Her bölümde Michelin yıldızlı restoranların, The World’s 50 Best Restaurants listesinde yer alan restoranların mutfağındaki, yıllarca türlü cefayla inşa edilmiş kariyerlerin kahramanlarıyla tanıştırıyor bizi. Dizinin yaratıcısı yabancı değil; ilham verici ve hayrete düşürücü bir başka mutfak hikayesi olan belgesel film Jiro Dreams of Sushi‘nin yönetmeni David Gelb, Chef’s Table‘ın yapımcılığını ve ilk bölümünün yönetmenliğini üstleniyor. Dizinin bir solukta (ve sık sık yemek molası vererek) izlediğim ilk sezonu, 2016 The World’s 50 Best Restaurants listesinin birinci sırasında yer alan, Modena, İtalya’daki Osteria Francescana’nın şefi Massimo Bottura ile başlıyor ve bu listeyle ya da Michelin yıldızlarıyla yolları kesişen şefler Dan Barber (Blue Hill Restaurant, New York, ABD), Francis Mallmann (El Restaurante Patagonia Sur, Buenos Aires, Arjantin), Niki Nakayama (N/Naka Restaurant, Los Angeles, ABD), Ben Shewry (Attica, Melbourne, Avustralya) ve Magnus Nilsson (Fäviken, Järpen, İsveç) ile devam ediyor.

Her bir bölümü bir şefin hayatından kesitler sunan Chef’s Table‘ın en önemli özelliği hepsi aynı mesleği icra eden ve hepsi mutfakta çalışan bu insanları hiçbir şekilde kendini tekrar etmeden anlatmayı başarıyor olması. Her bir şefin diğerlerinden ayrışan özelliklerini filtrelemeyi, her bir şefin hikayesinde etkileyici olanı bulmayı, her bir şefin mutfağında ya da kullandığı tekniklerde şaşırtıcı olanı seçmeyi ve her bölümü bir şefin ve restoranının hikayesi olmak dışında bir tema üzerine oturtmayı başarıyor bu dizi. Niki Nakayama ile kadın bir şef olmanın zorluklarını öğreniyor, Dan Barber ile tarım ürünlerine daha önce hiç bakmadığınız bir açıdan bakıyor, Ben Shewry ile lokal malzemelerin ve onlarla kurulan kişisel bağların önemini kavrıyorsunuz izlerken.
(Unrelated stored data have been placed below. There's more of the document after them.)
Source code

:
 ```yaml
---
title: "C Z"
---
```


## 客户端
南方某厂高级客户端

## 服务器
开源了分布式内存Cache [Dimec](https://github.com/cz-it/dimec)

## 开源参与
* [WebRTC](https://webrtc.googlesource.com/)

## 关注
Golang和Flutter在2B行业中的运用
Chef’s Table‘ı etkileyici kılan en önemli yanlarından biri de müzik kullanımı ve orijinal müzikleri. Dizinin Vivaldi’nin dört mevsimini fon edinen açılış jeneriği her bölümün başında tüylerinizi diken diken ediyor ve sizi bir ziyafete hazırlıyor.

Klasik müzik, birçok bölümde uygun seçimlerle varlığını sürdürürken, çoğunluğu Silas Hite‘ın imzasını taşıyan orijinal müzikler de bölümün temasına ve şefin/mutfağın karakterine en iyi şekilde eşlik ediyor. Her bölümün en görkemli anı ise sonlara doğru karşımıza çıkıyor; şefin bölüm boyunca arka planını, hazırlık aşamasını izlediğiniz ve hikayesini öğrendiğiniz tüm spesiyalleri sırayla ve görkemli klasik müzik besteleri eşliğinde arzıendam ediyor. Chef’s Table, dünyanın en iyi restoranlarını ve en mucizevi lezzetlerini tanımanızı sağlarken, bir yandan da sizi Avustralya’nın, Patagonya’nın, İtalya’nın doğal, kültürel ve tarihi güzellikleriyle buluşturuyor. Farklı kültürlerin pişirme tekniklerini, mutfaklarını, doğal bitkisel ve hayvansal malzemelerini öğrenmenize (ve daima şaşırmanıza) vesile oluyor. Fine dining‘in ne demek olduğunu ve ne demek olmadığını, her iş gibi restoranların da yaratıcılık, farklılık, orijinallik ve ticari zeka olmadan yönetilemeyeceğini gösteriyor.